Characterization of a Full-Length Endogenous Beta-Retrovirus, EqERV-Beta1, in the Genome of the Horse (Equus caballus)

Information on endogenous retroviruses fixed in the horse (Equus caballus) genome is scarce. The recent availability of a draft sequence of the horse genome enables the detection of such integrated viruses by similarity search. Using translated nucleotide fragments from gamma-, beta-, and delta-retroviral genera for initial searches, a full-length beta-retrovirus genome was retrieved from a horse chromosome 5 contig.
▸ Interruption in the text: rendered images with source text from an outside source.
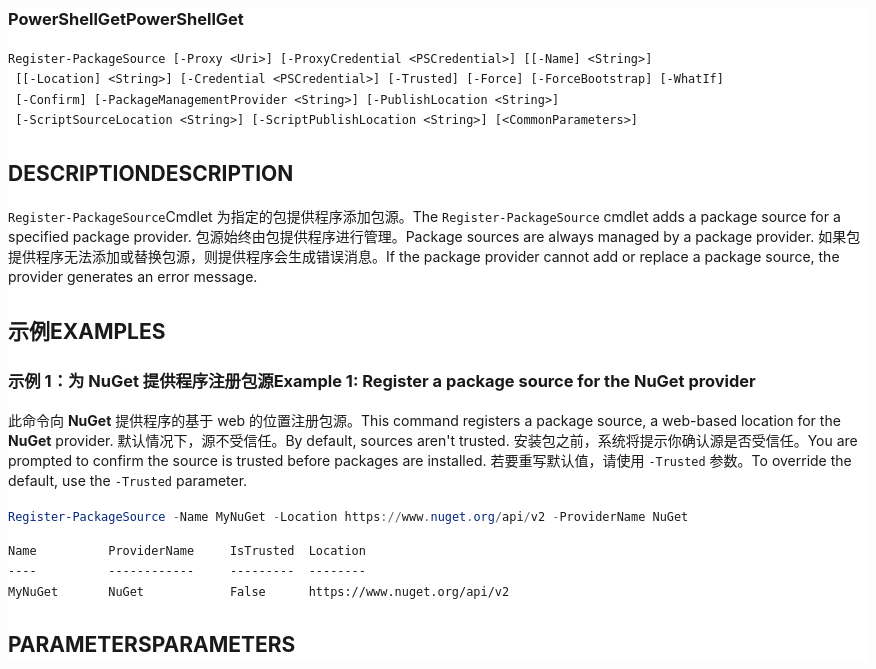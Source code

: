 ### <span data-ttu-id="10083-109">PowerShellGet</span><span class="sxs-lookup"><span data-stu-id="10083-109">PowerShellGet</span></span>

```
Register-PackageSource [-Proxy <Uri>] [-ProxyCredential <PSCredential>] [[-Name] <String>]
 [[-Location] <String>] [-Credential <PSCredential>] [-Trusted] [-Force] [-ForceBootstrap] [-WhatIf]
 [-Confirm] [-PackageManagementProvider <String>] [-PublishLocation <String>]
 [-ScriptSourceLocation <String>] [-ScriptPublishLocation <String>] [<CommonParameters>]
```

## <span data-ttu-id="10083-110">DESCRIPTION</span><span class="sxs-lookup"><span data-stu-id="10083-110">DESCRIPTION</span></span>

<span data-ttu-id="10083-111">`Register-PackageSource`Cmdlet 为指定的包提供程序添加包源。</span><span class="sxs-lookup"><span data-stu-id="10083-111">The `Register-PackageSource` cmdlet adds a package source for a specified package provider.</span></span> <span data-ttu-id="10083-112">包源始终由包提供程序进行管理。</span><span class="sxs-lookup"><span data-stu-id="10083-112">Package sources are always managed by a package provider.</span></span> <span data-ttu-id="10083-113">如果包提供程序无法添加或替换包源，则提供程序会生成错误消息。</span><span class="sxs-lookup"><span data-stu-id="10083-113">If the package provider cannot add or replace a package source, the provider generates an error message.</span></span>

## <span data-ttu-id="10083-114">示例</span><span class="sxs-lookup"><span data-stu-id="10083-114">EXAMPLES</span></span>

### <span data-ttu-id="10083-115">示例 1：为 NuGet 提供程序注册包源</span><span class="sxs-lookup"><span data-stu-id="10083-115">Example 1: Register a package source for the NuGet provider</span></span>

<span data-ttu-id="10083-116">此命令向 **NuGet** 提供程序的基于 web 的位置注册包源。</span><span class="sxs-lookup"><span data-stu-id="10083-116">This command registers a package source, a web-based location for the **NuGet** provider.</span></span> <span data-ttu-id="10083-117">默认情况下，源不受信任。</span><span class="sxs-lookup"><span data-stu-id="10083-117">By default, sources aren't trusted.</span></span> <span data-ttu-id="10083-118">安装包之前，系统将提示你确认源是否受信任。</span><span class="sxs-lookup"><span data-stu-id="10083-118">You are prompted to confirm the source is trusted before packages are installed.</span></span> <span data-ttu-id="10083-119">若要重写默认值，请使用 `-Trusted` 参数。</span><span class="sxs-lookup"><span data-stu-id="10083-119">To override the default, use the `-Trusted` parameter.</span></span>

```powershell
Register-PackageSource -Name MyNuGet -Location https://www.nuget.org/api/v2 -ProviderName NuGet
```

```Output
Name          ProviderName     IsTrusted  Location
----          ------------     ---------  --------
MyNuGet       NuGet            False      https://www.nuget.org/api/v2
```

## <span data-ttu-id="10083-120">PARAMETERS</span><span class="sxs-lookup"><span data-stu-id="10083-120">PARAMETERS</span></span>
The provirus, tentatively named EqERV-beta1 (for the first equine endogenous beta-retrovirus), was 10434 nucleotide (nt) in length with the usual retroviral genome structure of 5′LTR-gag-pro-pol-env-3′LTR. The LTRs were 1361 nt long, and differed approximately 1% from each other, suggestive of a relatively recent integration. Coding sequences for gag, pro and pol were present in three different reading-frames, as common for beta-retroviruses, and the reading frames were completely open, except that the env gene was interrupted by a single stopcodon. No reading frame was apparent downstream of the env gene, suggesting that EqERV-beta1 does not encode a superantigen like mouse mammary tumor virus (MMTV). A second proviral genome of EqERV-beta1, with no stopcodon in env, is additionally integrated on chromosome 5 downstream of the first virus. Single EqERV-beta1 LTRs were abundantly present on all chromosomes except chromosome 24. Phylogenetically, EqERV-beta1 most closely resembles an unclassified retroviral sequence from cattle (Bos taurus), and the murine beta-retrovirus MMTV.